Reputation: 23
I'm trying to scrape data from this website Extra Skater
into a data frame. From what I can tell looking at the HTML code, there are multiple row classes through which you can toggle to display different table rows. I'm only interested in the rows which have the label:
<tr class="team-game-stats team-game-stats-5v5close hidden">
For example:
<tr class="team-game-stats team-game-stats-5v5close hidden">
<td class="hidden">5v5close</td>
<td><a href="/game/2013-01-19-maple-leafs-canadiens">2013-01-19: Maple Leafs 2 at Canadiens 1</a></td>
<td class="number-right">19.7</td>
<td class="number-right">0</td>
<td class="number-right">0</td>
<td class="number-right">14</td>
<td class="number-right">18</td>
<td class="number-right">43.8%</td>
<td class="number-right">11</td>
<td class="number-right">15</td>
<td class="number-right">42.3%</td>
<td class="number-right">8</td>
<td class="number-right">11</td>
<td class="number-right">42.1%</td>
<td class="number-right">0.0%</td>
<td class="number-right">100.0%</td>
</tr>
When I run the code:
library(RCurl)
library(XML)
theurl <- "http://www.extraskater.com/team/montreal-canadiens/2012/gamelog"
tb = readHTMLTable(theurl)
It returns a list with all the table rows stacked one on top of the other. I imagine that I have to use xpathSApply to have more precision, but I am unsure about the path argument. When I run the code:
library(RCurl)
library(XML)
theurl <- "http://www.extraskater.com/team/montreal-canadiens/2012/gamelog"
webpage <- getURL(theurl)
webpage <- readLines(tc <- textConnection(webpage)); close(tc)

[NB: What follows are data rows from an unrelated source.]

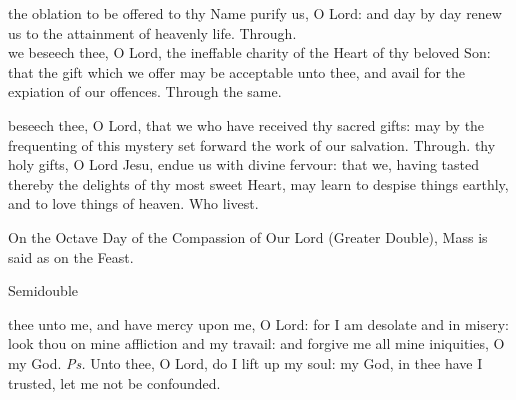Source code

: 
\secret
{} the oblation to be offered to thy Name purify us, O Lord: and day by day renew us to the attainment of heavenly life. Through.\\

 we beseech thee, O Lord, the ineffable charity of the Heart of thy beloved Son: that the gift which we offer may be acceptable unto thee, and avail for the expiation of our offences. Through the same.


\postcommunion
{} beseech thee, O Lord, that we who have received thy sacred gifts: may by the frequenting of this mystery set forward the work of our salvation. Through.
 thy holy gifts, O Lord Jesu, endue us with divine fervour: that we, having tasted thereby the delights of thy most sweet Heart, may learn to despise things earthly, and to love things of heaven. Who livest.
\begin{rubric}
    On the Octave Day of the Compassion of Our Lord (Greater Double), Mass is said as on the Feast.
\end{rubric}

\label{TrinityIII}
\begin{inhead}
    {Semidouble}
\end{inhead}
\par\noindent
{}



\properantiphonfix

\introit
{} thee unto me, and have mercy upon me, O Lord: for I am desolate and in misery: look thou on mine affliction and my travail: and forgive me all mine iniquities, O my God. \textit{Ps.} Unto thee, O Lord, do I lift up my soul: my God, in thee have I trusted, let me not be confounded.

pagetree <- htmlTreeParse(webpage, useInternalNodes = TRUE)
# Extract table header and contents
results <- xpathSApply(pagetree, "//*/table[@class='team-game-stats team-game-stats-5v5close hidden']/tr/td", xmlValue)
results return as NULL.
Thanks for your time.
Upvotes: 2
Views: 354
Reputation: 2225
Could you just filter the data.frame rather than the HTML?
tb <- readHTMLTable(theurl, which=1)
table(tb$Situation)
5v5 5v5close 5v5tied all ev pp sh
48 48 48 48 48 48 48
subset(tb, Situation=="5v5close")
Upvotes: 0
Reputation: 121588
Try this :
xxpath = "//*[@class='team-game-stats team-game-stats-5v5close hidden']"
xpathApply(pagetree,xxpath,readHTMLList)
Upvotes: 2